Rendered images with source text:
Segment Open

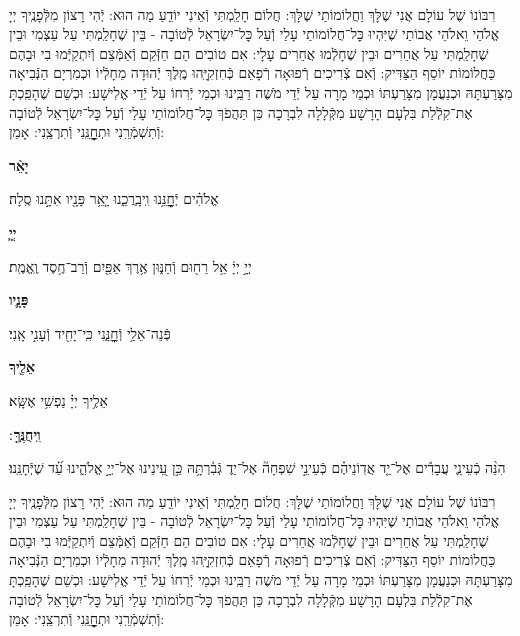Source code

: \documentclass[twoside, openany, parskip=half, 11pt]{book}
\begin{document}
\begin{sometimes}
\\

 רִבּוֹנוֹ שֶׁל עוֹלָם אֲנִי שֶׁלָּךְ וַחֲלוֹמוֹתַי שֶׁלָּךְ: חֲלוֹם חָלַֽמְתִּי וְֿאֵינִי יוֹדֵֽעַ מַה הוּא: יְֿהִי רָצוֹן מִלְּֿפָנֶֽיךָ יְיָ אֱלֹהַי וֵאלֹהֵי אֲבוֹתַי שֶׁיִּהְיוּ כׇּל־חֲלוֹמוֹתַי עָלַי וְֿעַל כׇּל־יִשְׂרָאֵל לְֿטוֹבָה - בֵּין שֶׁחָלַֽמְתִּי עַל עַצְמִי וּבֵין שֶׁחָלַֽמְתִּי עַל אֲחֵרִים וּבֵין שֶׁחָלְֿמוּ אֲחֵרִים עָלָי: אִם טוֹבִים הֵם חַזְּֿקֵם וְֿאַמְּֿצֵם וְֿיִתְקַיְּֿמוּ בִי וּבָהֶם כַּחֲלוֹמוֹת יוֹסֵף הַצַּדִּיק: וְֿאִם צְֿרִיכִים רְֿפוּאָה רְֿפָאֵם כְּֿחִזְקִיָּֽהוּ מֶֽלֶךְ יְֿהוּדָה מֵחָלְֿיוֹ וּכְמִרְיָם הַנְּֿבִיאָה מִצָּרַעְתָּהּ וּכְנַעֲמָן מִצָּרַעְתּוֹ וּכְמֵי מָרָה עַל יְֿדֵי מֹשֶׁה רַבֵּֽינוּ וּכְמֵי יְֿרִחוֹ עַל יְֿדֵי אֱלִישָׁע: וּכְשֵׁם שֶׁהָפַֽכְתָּ אֶת־קִלְֿלַת בִּלְעָם הָרָשָׁע מִקְּֿלָלָה לִבְרָכָה כֵּן תַּהֲפֹךְ כׇּל־חֲלוֹמוֹתַי עָלַי וְֿעַל כׇּל־יִשְׂרָאֵל לְֿטוֹבָה וְֿתִשְׁמְֿרֵֽנִי וּתְחׇׇׇׇׇׇׇׇׇׇָנֵּֽנִי וְֿתִרְצֵֽנִי: אָמֵן:



\textbf{יָאֵ֨ר}
 \hfill \begin{footnotesize}
 אֱלֹהִ֗ים יְֿחׇׇׇׇׇׇׇׇָנֵּ֥נוּ וִֽיבָֽרֲכֵ֑נוּ יָ֤אֵ֥ר פָּנָ֖יו אִתָּ֣נוּ סֶֽלָה׃\\
 \end{footnotesize}
\textbf{יְיָ֧}
 \hfill \begin{footnotesize}
 יְיָ֣ יְיָ֔ אֵ֥ל רַח֖וּם וְֿחַנּ֑וּן אֶ֥רֶךְ אַפַּ֖יִם וְֿרַב־חֶ֥סֶד וֶֽאֱמֶֽת׃\\
 \end{footnotesize}
\textbf{פָּנָ֛יו}
 \hfill \begin{footnotesize}
 פְּֿנֵה־אֵלַ֥י וְֿחׇׇׇׇׇׇׇׇׇׇָנֵּ֑נִי כִּֽי־יָחִ֖יד וְֿעָנִ֣י אָֽנִי׃\\
 \end{footnotesize}
\textbf{אֵלֶ֖יךָ}
 \hfill \begin{footnotesize}
 אֵלֶ֥יךָ יְיָ֗ נַפְשִׁ֥י אֶשָּֽׂא׃\\
 \end{footnotesize}
\textbf{וִֽיחֻנֶּֽךָּ}
׃ \hfill \begin{footnotesize}
הִנֵּ֨ה כְֿעֵינֵ֢י עֲבָדִ֡ים אֶל־יַ֤ד אֲדֽוֹנֵיהֶ֗ם כְּֿעֵינֵ֣י שִׁפְחָה֘ אֶל־יַד֢ גְּֿבִ֫רְתָּ֥הּ כֵּ֣ן עֵ֭ינֵינוּ אֶל־יְיָ֣ אֱלֹהֵ֑ינוּ עַ֝֗ד שֶׁיְּֿחָנֵּֽנוּ׃
\end{footnotesize}


 רִבּוֹנוֹ שֶׁל עוֹלָם אֲנִי שֶׁלָּךְ וַחֲלוֹמוֹתַי שֶׁלָּךְ: חֲלוֹם חָלַֽמְתִּי וְֿאֵינִי יוֹדֵֽעַ מַה הוּא: יְֿהִי רָצוֹן מִלְּֿפָנֶֽיךָ יְיָ אֱלֹהַי וֵאלֹהֵי אֲבוֹתַי שֶׁיִּהְיוּ כׇּל־חֲלוֹמוֹתַי עָלַי וְֿעַל כׇּל־יִשְׂרָאֵל לְֿטוֹבָה - בֵּין שֶׁחָלַֽמְתִּי עַל עַצְמִי וּבֵין שֶׁחָלַֽמְתִּי עַל אֲחֵרִים וּבֵין שֶׁחָלְֿמוּ אֲחֵרִים עָלָי: אִם טוֹבִים הֵם חַזְּֿקֵם וְֿאַמְּֿצֵם וְֿיִתְקַיְּֿמוּ בִי וּבָהֶם כַּחֲלוֹמוֹת יוֹסֵף הַצַּדִּיק: וְֿאִם צְֿרִיכִים רְֿפוּאָה רְֿפָאֵם כְּֿחִזְקִיָּֽהוּ מֶֽלֶךְ יְֿהוּדָה מֵחָלְֿיוֹ וּכְמִרְיָם הַנְּֿבִיאָה מִצָּרַעְתָּהּ וּכְנַעֲמָן מִצָּרַעְתּוֹ וּכְמֵי מָרָה עַל יְֿדֵי מֹשֶׁה רַבֵּֽינוּ וּכְמֵי יְֿרִחוֹ עַל יְֿדֵי אֱלִישָׁע: וּכְשֵׁם שֶׁהָפַֽכְתָּ אֶת־קִלְֿלַת בִּלְעָם הָרָשָׁע מִקְּֿלָלָה לִבְרָכָה כֵּן תַּהֲפֹךְ כׇּל־חֲלוֹמוֹתַי עָלַי וְֿעַל כׇּל־יִשְׂרָאֵל לְֿטוֹבָה וְֿתִשְׁמְֿרֵֽנִי וּתְחׇׇׇׇׇׇׇׇׇׇָנֵּֽנִי וְֿתִרְצֵֽנִי: אָמֵן:




\end{sometimes}
\end{document}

Segment Closed

Assignment: Print the entries above exactly, leaving pictures out.

Result below:
Source code

: \documentclass[twoside, openany, parskip=half, 11pt]{book}
\begin{document}
\begin{sometimes}
\\

 רִבּוֹנוֹ שֶׁל עוֹלָם אֲנִי שֶׁלָּךְ וַחֲלוֹמוֹתַי שֶׁלָּךְ: חֲלוֹם חָלַֽמְתִּי וְֿאֵינִי יוֹדֵֽעַ מַה הוּא: יְֿהִי רָצוֹן מִלְּֿפָנֶֽיךָ יְיָ אֱלֹהַי וֵאלֹהֵי אֲבוֹתַי שֶׁיִּהְיוּ כׇּל־חֲלוֹמוֹתַי עָלַי וְֿעַל כׇּל־יִשְׂרָאֵל לְֿטוֹבָה - בֵּין שֶׁחָלַֽמְתִּי עַל עַצְמִי וּבֵין שֶׁחָלַֽמְתִּי עַל אֲחֵרִים וּבֵין שֶׁחָלְֿמוּ אֲחֵרִים עָלָי: אִם טוֹבִים הֵם חַזְּֿקֵם וְֿאַמְּֿצֵם וְֿיִתְקַיְּֿמוּ בִי וּבָהֶם כַּחֲלוֹמוֹת יוֹסֵף הַצַּדִּיק: וְֿאִם צְֿרִיכִים רְֿפוּאָה רְֿפָאֵם כְּֿחִזְקִיָּֽהוּ מֶֽלֶךְ יְֿהוּדָה מֵחָלְֿיוֹ וּכְמִרְיָם הַנְּֿבִיאָה מִצָּרַעְתָּהּ וּכְנַעֲמָן מִצָּרַעְתּוֹ וּכְמֵי מָרָה עַל יְֿדֵי מֹשֶׁה רַבֵּֽינוּ וּכְמֵי יְֿרִחוֹ עַל יְֿדֵי אֱלִישָׁע: וּכְשֵׁם שֶׁהָפַֽכְתָּ אֶת־קִלְֿלַת בִּלְעָם הָרָשָׁע מִקְּֿלָלָה לִבְרָכָה כֵּן תַּהֲפֹךְ כׇּל־חֲלוֹמוֹתַי עָלַי וְֿעַל כׇּל־יִשְׂרָאֵל לְֿטוֹבָה וְֿתִשְׁמְֿרֵֽנִי וּתְחׇׇׇׇׇׇׇׇׇׇָנֵּֽנִי וְֿתִרְצֵֽנִי: אָמֵן:



\textbf{יָאֵ֨ר}
 \hfill \begin{footnotesize}
 אֱלֹהִ֗ים יְֿחׇׇׇׇׇׇׇׇָנֵּ֥נוּ וִֽיבָֽרֲכֵ֑נוּ יָ֤אֵ֥ר פָּנָ֖יו אִתָּ֣נוּ סֶֽלָה׃\\
 \end{footnotesize}
\textbf{יְיָ֧}
 \hfill \begin{footnotesize}
 יְיָ֣ יְיָ֔ אֵ֥ל רַח֖וּם וְֿחַנּ֑וּן אֶ֥רֶךְ אַפַּ֖יִם וְֿרַב־חֶ֥סֶד וֶֽאֱמֶֽת׃\\
 \end{footnotesize}
\textbf{פָּנָ֛יו}
 \hfill \begin{footnotesize}
 פְּֿנֵה־אֵלַ֥י וְֿחׇׇׇׇׇׇׇׇׇׇָנֵּ֑נִי כִּֽי־יָחִ֖יד וְֿעָנִ֣י אָֽנִי׃\\
 \end{footnotesize}
\textbf{אֵלֶ֖יךָ}
 \hfill \begin{footnotesize}
 אֵלֶ֥יךָ יְיָ֗ נַפְשִׁ֥י אֶשָּֽׂא׃\\
 \end{footnotesize}
\textbf{וִֽיחֻנֶּֽךָּ}
׃ \hfill \begin{footnotesize}
הִנֵּ֨ה כְֿעֵינֵ֢י עֲבָדִ֡ים אֶל־יַ֤ד אֲדֽוֹנֵיהֶ֗ם כְּֿעֵינֵ֣י שִׁפְחָה֘ אֶל־יַד֢ גְּֿבִ֫רְתָּ֥הּ כֵּ֣ן עֵ֭ינֵינוּ אֶל־יְיָ֣ אֱלֹהֵ֑ינוּ עַ֝֗ד שֶׁיְּֿחָנֵּֽנוּ׃
\end{footnotesize}


 רִבּוֹנוֹ שֶׁל עוֹלָם אֲנִי שֶׁלָּךְ וַחֲלוֹמוֹתַי שֶׁלָּךְ: חֲלוֹם חָלַֽמְתִּי וְֿאֵינִי יוֹדֵֽעַ מַה הוּא: יְֿהִי רָצוֹן מִלְּֿפָנֶֽיךָ יְיָ אֱלֹהַי וֵאלֹהֵי אֲבוֹתַי שֶׁיִּהְיוּ כׇּל־חֲלוֹמוֹתַי עָלַי וְֿעַל כׇּל־יִשְׂרָאֵל לְֿטוֹבָה - בֵּין שֶׁחָלַֽמְתִּי עַל עַצְמִי וּבֵין שֶׁחָלַֽמְתִּי עַל אֲחֵרִים וּבֵין שֶׁחָלְֿמוּ אֲחֵרִים עָלָי: אִם טוֹבִים הֵם חַזְּֿקֵם וְֿאַמְּֿצֵם וְֿיִתְקַיְּֿמוּ בִי וּבָהֶם כַּחֲלוֹמוֹת יוֹסֵף הַצַּדִּיק: וְֿאִם צְֿרִיכִים רְֿפוּאָה רְֿפָאֵם כְּֿחִזְקִיָּֽהוּ מֶֽלֶךְ יְֿהוּדָה מֵחָלְֿיוֹ וּכְמִרְיָם הַנְּֿבִיאָה מִצָּרַעְתָּהּ וּכְנַעֲמָן מִצָּרַעְתּוֹ וּכְמֵי מָרָה עַל יְֿדֵי מֹשֶׁה רַבֵּֽינוּ וּכְמֵי יְֿרִחוֹ עַל יְֿדֵי אֱלִישָׁע: וּכְשֵׁם שֶׁהָפַֽכְתָּ אֶת־קִלְֿלַת בִּלְעָם הָרָשָׁע מִקְּֿלָלָה לִבְרָכָה כֵּן תַּהֲפֹךְ כׇּל־חֲלוֹמוֹתַי עָלַי וְֿעַל כׇּל־יִשְׂרָאֵל לְֿטוֹבָה וְֿתִשְׁמְֿרֵֽנִי וּתְחׇׇׇׇׇׇׇׇׇׇָנֵּֽנִי וְֿתִרְצֵֽנִי: אָמֵן:




\end{sometimes}
\end{document}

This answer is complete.